> [ACTION ITEM]
"cdot" is the word to look for; copy each line of the listing where it occurs.

-.-.-

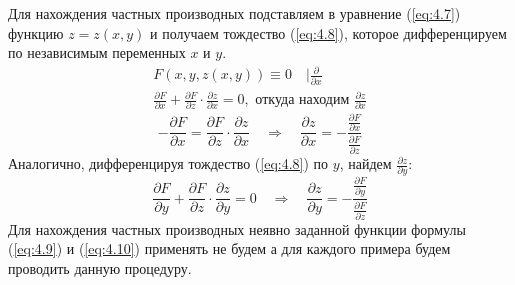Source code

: Для нахождения частных производных подставляем в уравнение (\ref{eq:4.7}) функцию $z = z(x,y)$ и получаем тождество (\ref{eq:4.8}), которое дифференцируем по независимым переменных $x$ и $y$.
\begin{gather*}
	F(x,y,z(x,y)) \equiv 0 \quad | \frac{\partial }{\partial x}\\
	\frac{\partial F}{\partial x} + \frac{\partial F}{\partial z} \cdot \frac{\partial z}{\partial x} = 0, \text{ откуда находим $\frac{\partial z}{\partial x}$}
\end{gather*}
\begin{equation} \label{eq:4.9}
	-\frac{\partial F}{\partial x} = \frac{\partial F}{\partial z} \cdot \frac{\partial z}{\partial x} \quad \Rightarrow \quad \boxed{\frac{\partial z}{\partial x} = -\frac{\frac{\partial F}{\partial x}}{\frac{\partial F}{\partial z}}}
\end{equation}
Аналогично, дифференцируя тождество (\ref{eq:4.8}) по $y$, найдем $\frac{\partial z}{\partial y}$:
\begin{equation} \label{eq:4.10}
	\frac{\partial F}{\partial y} + \frac{\partial F}{\partial z} \cdot \frac{\partial z}{\partial y} = 0 \quad \Rightarrow \quad \boxed{\frac{\partial z}{\partial y} = - \frac{\frac{\partial F}{\partial y}}{\frac{\partial F}{\partial z}}}
\end{equation}
Для нахождения частных производных неявно заданной функции формулы (\ref{eq:4.9}) и (\ref{eq:4.10}) применять не будем а для каждого примера будем проводить данную процедуру.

-.-.-

> [OUTPUT OF THE TASK]
	\frac{\partial F}{\partial x} + \frac{\partial F}{\partial z} \cdot \frac{\partial z}{\partial x} = 0, \text{ откуда находим $\frac{\partial z}{\partial x}$}
	-\frac{\partial F}{\partial x} = \frac{\partial F}{\partial z} \cdot \frac{\partial z}{\partial x} \quad \Rightarrow \quad \boxed{\frac{\partial z}{\partial x} = -\frac{\frac{\partial F}{\partial x}}{\frac{\partial F}{\partial z}}}
	\frac{\partial F}{\partial y} + \frac{\partial F}{\partial z} \cdot \frac{\partial z}{\partial y} = 0 \quad \Rightarrow \quad \boxed{\frac{\partial z}{\partial y} = - \frac{\frac{\partial F}{\partial y}}{\frac{\partial F}{\partial z}}}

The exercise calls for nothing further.